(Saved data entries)
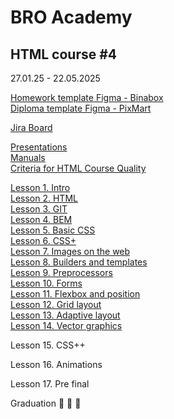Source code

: # BRO Academy 

## HTML course #4

27.01.25 - 22.05.2025

[Homework template Figma - Binabox](https://www.figma.com/design/jqIedRSOsKC20T9QeDDNdL/BinaBox-UI-KIT?m=auto&t=gBzlUoU5MRyDe3QY-6) <br />
[Diploma template Figma - PixMart](https://www.figma.com/design/7HK7TzghZnR3ZhxB18Rrox/PixMart---Website-UI-Figma?node-id=3424-5669&node-type=section&t=fC9uoV5QxDnRSfNo-0)  <br />

[Jira Board](https://bro-academy.atlassian.net/jira/software/projects/BAHC4/boards/5) <br />

[Presentations](presentations) <br />
[Manuals](manuals)  <br />
[Criteria for HTML Course Quality](criteria.md)  <br />

[Lesson 1. Intro](lesson-1-intro.md)  <br />
[Lesson 2. HTML](lesson-2-html.md)  <br />
[Lesson 3. GIT](lesson-3-git.md) <br />
[Lesson 4. BEM](lesson-4-bem.md) <br />
[Lesson 5. Basic CSS](lesson-5-css.md) <br />
[Lesson 6. CSS+](lesson-6-css+.md) <br />
[Lesson 7. Images on the web](lesson-7-images.md) <br />
[Lesson 8. Builders and templates](lesson-8-bundlers.md) <br />
[Lesson 9. Preprocessors](lesson-9-preprocessors.md) <br />
[Lesson 10. Forms](lesson-10-forms.md) <br />
[Lesson 11. Flexbox and position](lesson-11-flex.md) <br />
[Lesson 12. Grid layout](lesson-12-grid.md) <br />
[Lesson 13. Adaptive layout](lesson-13-adaptive.md) <br />
[Lesson 14. Vector graphics](lesson-14-svg.md) <br />

Lesson 15. CSS++
<!-- [Lesson 15. CSS++](lesson-9.md) <br /> -->
Lesson 16. Animations
<!-- [Lesson 16. Animations](lesson-10.md) <br /> -->
Lesson 17. Pre final
<!-- [Lesson 17. Pre final]() <br /> -->

Graduation :tada: :tada: :tada: <br />
<!-- [Graduation] :tada: :tada: :tada: <br /> -->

## [Task to complete]
Every line from the one that contains "[Lesson 4. BEM](lesson-4-bem.md) <br />" down to and including the last line of the records above must be set down exactly, with nothing else.

## [Answer to this exercise]
[Lesson 4. BEM](lesson-4-bem.md) <br />
[Lesson 5. Basic CSS](lesson-5-css.md) <br />
[Lesson 6. CSS+](lesson-6-css+.md) <br />
[Lesson 7. Images on the web](lesson-7-images.md) <br />
[Lesson 8. Builders and templates](lesson-8-bundlers.md) <br />
[Lesson 9. Preprocessors](lesson-9-preprocessors.md) <br />
[Lesson 10. Forms](lesson-10-forms.md) <br />
[Lesson 11. Flexbox and position](lesson-11-flex.md) <br />
[Lesson 12. Grid layout](lesson-12-grid.md) <br />
[Lesson 13. Adaptive layout](lesson-13-adaptive.md) <br />
[Lesson 14. Vector graphics](lesson-14-svg.md) <br />

Lesson 15. CSS++
<!-- [Lesson 15. CSS++](lesson-9.md) <br /> -->
Lesson 16. Animations
<!-- [Lesson 16. Animations](lesson-10.md) <br /> -->
Lesson 17. Pre final
<!-- [Lesson 17. Pre final]() <br /> -->

Graduation :tada: :tada: :tada: <br />
<!-- [Graduation] :tada: :tada: :tada: <br /> -->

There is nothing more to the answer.